Viele Menschen hinter der Bühne haben sich bewusst weitergebildet, spezialisiert, neue Kompetenzen aufgebaut – nicht, um sichtbar zu sein, sondern weil sie ihren Beruf lieben. In einer Stadt wie Wien, in der regelmäßig große Veranstaltungen stattfinden, entsteht so ein besonderes Zusammenspiel: zwischen Menschen, die ihr Handwerk beherrschen, und  Strukturen, die ihnen ermöglichen, dieses Können einzusetzen.

Man spürt diese Qualität nicht als Einzelmoment, sondern als Gesamteindruck. Hinter vielen dieser Karrieren stehen Entscheidungen, die oft unspektakulär wirken: ein Kurs, eine Weiterbildung, ein Lehrgang neben dem Beruf. Der Wunsch, professioneller zu werden. Sicherer. Breiter aufgestellt. Weiterbildung ist hier kein Karrierezusatz, sondern Grundlage.  Denn wer hinter den Kulissen arbeitet, trägt Verantwortung – für die Kolleg:innen, für Abläufe und für den Erfolg eines gesamten Abends. Stillstand ist keine Option. So entwickeln sich Möglichmacher:innen, die nicht zufällig dort sind, wo sie gebraucht werden, sondern bewusst.


Die stillen Erfolgsgeschichten

Was diese Berufe so besonders macht, ist ihr emotionaler Mehrwert. Es sind Momente, die bleiben: wenn das Publikum jubelt, wenn ein Event gelingt, wenn am Ende des Tages alles funktioniert hat. Keine großen Schlagzeilen, aber kleine, stille Erfolge. Sie prägen, sie machen stolz und sie sind unverzichtbar.

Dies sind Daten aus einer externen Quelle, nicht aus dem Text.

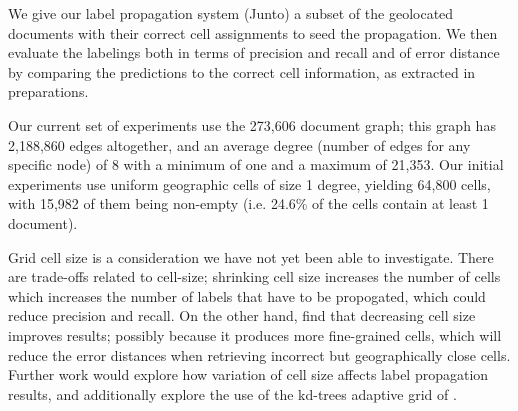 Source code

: \par 
We give our label propagation system (Junto) a subset of the geolocated
documents with their correct cell assignments to seed the propagation. We then
evaluate the labelings both in terms of precision and recall and of error
distance by comparing the predictions to the correct cell information, as
extracted in preparations.

\par %
Our current set of experiments use the 273,606
document graph; this graph has  2,188,860 edges altogether, and an average
degree (number of edges for any  specific node) of 8 with a minimum of one and
a maximum of 21,353. Our initial  experiments use uniform geographic cells of
size 1 degree, yielding 64,800  cells, with 15,982 of them being non-empty
(i.e. 24.6\% of the cells contain at  least 1 document).

\par
Grid cell size is a consideration we have not yet been able to investigate.
There are trade-offs related to cell-size; shrinking cell size increases the
number of cells which increases the number of labels that have to be
propogated, which could reduce precision and recall. On the other hand,
 find that decreasing cell size improves results;
possibly because it produces more fine-grained cells, which will reduce the
error distances when retrieving incorrect but geographically close cells.
Further work would explore how variation of cell size affects label propagation
results, and additionally explore the use of the kd-trees adaptive grid of
.


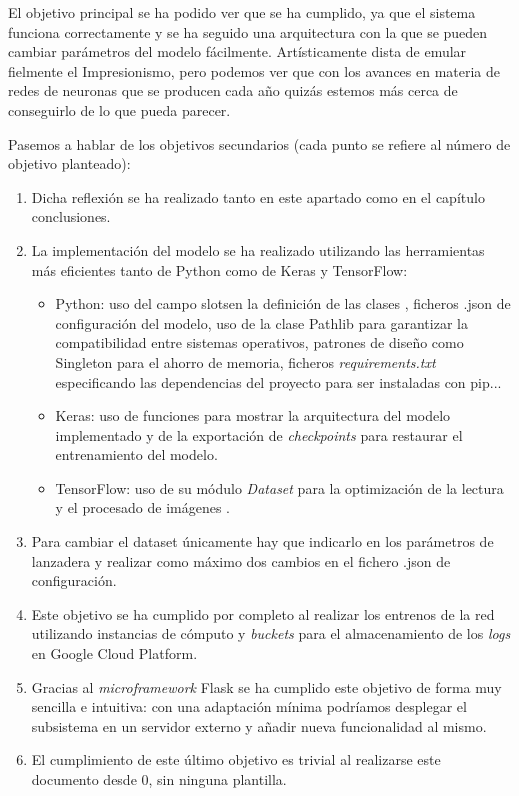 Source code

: \documentclass[[../main.tex]{subfiles}
\begin{document}
El objetivo principal se ha podido ver que se ha cumplido, ya que el sistema funciona correctamente y se ha seguido una arquitectura con la que se pueden cambiar parámetros del modelo fácilmente. Artísticamente dista de emular fielmente el Impresionismo, pero podemos ver que con los avances en materia de redes de neuronas que se producen cada año quizás estemos más cerca de conseguirlo de lo que pueda parecer. \newline

Pasemos a hablar de los objetivos secundarios (cada punto se refiere al número de objetivo planteado):

\begin{enumerate}
    \item Dicha reflexión se ha realizado tanto en este apartado como en el capítulo conclusiones. 
    \item La implementación del modelo se ha realizado utilizando las herramientas más eficientes tanto de Python como de Keras y TensorFlow: 
        \begin{itemize}
            \item Python: uso del campo \textunderscore \textunderscore slots\textunderscore \textunderscore en la definición de las clases \cite{Chazallet}, ficheros .json de configuración del modelo, uso de la clase Pathlib para garantizar la compatibilidad entre sistemas operativos, patrones de diseño como Singleton para el ahorro de memoria, ficheros \textit{requirements.txt} especificando las dependencias del proyecto para ser instaladas con pip...
            \item Keras: uso de funciones para mostrar la arquitectura del modelo implementado y de la exportación de \textit{checkpoints} para restaurar el entrenamiento del modelo.
            \item TensorFlow: uso de su módulo \textit{Dataset} para la optimización de la lectura y el procesado de imágenes \cite{TensorFlow_Dataset}.
        \end{itemize}
   \item Para cambiar el dataset únicamente hay que indicarlo en los parámetros de lanzadera y realizar como máximo dos cambios en el fichero .json de configuración.
   \item Este objetivo se ha cumplido por completo al realizar los entrenos de la red utilizando instancias de cómputo y \textit{buckets} para el almacenamiento de los \textit{logs} en Google Cloud Platform.
   \item Gracias al \textit{microframework} Flask se ha cumplido este objetivo de forma muy sencilla e intuitiva: con una adaptación mínima podríamos desplegar el subsistema en un servidor externo y añadir nueva funcionalidad al mismo.
   \item El cumplimiento de este último objetivo es trivial al realizarse este documento desde 0, sin ninguna plantilla.
\end{enumerate}
\end{document}
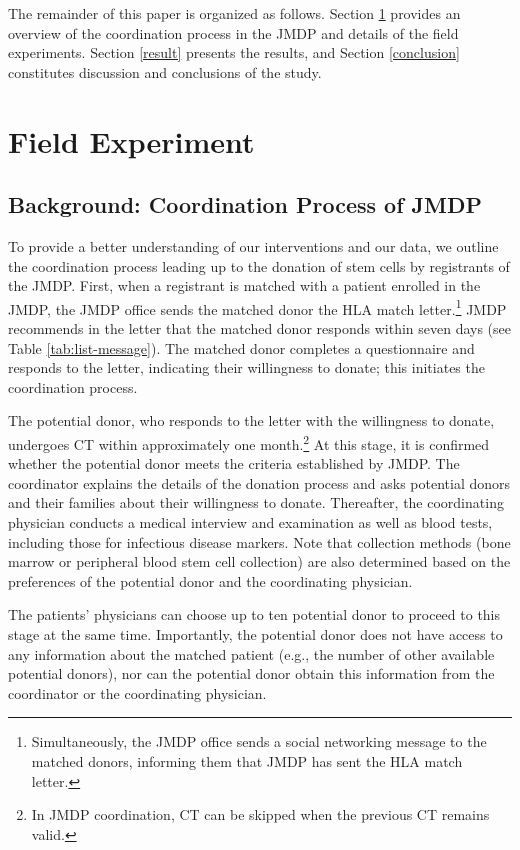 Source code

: \documentclass[12pt, a4paper]{article}
\begin{document}
The remainder of this paper is organized as follows. Section \ref{experiment} provides an overview of the coordination process in the JMDP and details of the field experiments. Section \ref{result} presents the results, and Section \ref{conclusion} constitutes discussion and conclusions of the study.

\hypertarget{experiment}{%
\section{Field Experiment}\label{experiment}}

\hypertarget{background}{%
\subsection{Background: Coordination Process of JMDP}\label{background}}

To provide a better understanding of our interventions and our data, we outline the coordination process leading up to the donation of stem cells by registrants of the JMDP. First, when a registrant is matched with a patient enrolled in the JMDP, the JMDP office sends the matched donor the HLA match letter.\footnote{Simultaneously, the JMDP office sends a social networking message to the matched donors, informing them that JMDP has sent the HLA match letter.} JMDP recommends in the letter that the matched donor responds within seven days (see Table \ref{tab:list-message}). The matched donor completes a questionnaire and responds to the letter, indicating their willingness to donate; this initiates the coordination process.

The potential donor, who responds to the letter with the willingness to donate, undergoes CT within approximately one month.\footnote{In JMDP coordination, CT can be skipped when the previous CT remains valid.} At this stage, it is confirmed whether the potential donor meets the criteria established by JMDP. The coordinator explains the details of the donation process and asks potential donors and their families about their willingness to donate. Thereafter, the coordinating physician conducts a medical interview and examination as well as blood tests, including those for infectious disease markers. Note that collection methods (bone marrow or peripheral blood stem cell collection) are also determined based on the preferences of the potential donor and the coordinating physician.

The patients' physicians can choose up to ten potential donor to proceed to this stage at the same time. Importantly, the potential donor does not have access to any information about the matched patient (e.g., the number of other available potential donors), nor can the potential donor obtain this information from the coordinator or the coordinating physician.
\end{document}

Der ESC ist zwar ein großes Spektakel, aber er erzählt eine wichtige Geschichte: jene von Zusammenarbeit, Verantwortung, von Menschen, die im Hintergrund wirken und dadurch Großes ermöglichen. „Die Möglichmacher:innen“ stehen für all jene, die mit ihrem Können Erinnerungen schaffen. Ihnen Aufmerksamkeit zu schenken, heißt, Berufe neu zu sehen. Denn manchmal ist der erfüllende Platz nicht auf der Bühne, sondern dort, wo alles erst möglich gemacht wird.
Katharina Zehender © Christian Husar

„Am Beispiel des Song Contest zeigt sich, was oft nicht ausreichend wahrgenommen wird: Die Veranstaltungsbranche ist eine eigenständige Wirtschaftsbranche. Über 70 Berufsgruppen tragen Verantwortung für Sicherheit, Infrastruktur und Qualität. Diese Vielfalt verdient Sichtbarkeit, Anerkennung und verlässliche Rahmenbedingungen.“

– Katharina Zehender, Branchensprecherin der Wiener Eventbetriebe in der WKW


Bildcredits: © Drazen | stock.adobe.com (Header), © Privat (Portrait M. Hitzler), © Lara Heidenreich (Portrait M. Kubarth), © ORF (Portrait J. Traxler), © Christian Husar (Portrait K. Zehender)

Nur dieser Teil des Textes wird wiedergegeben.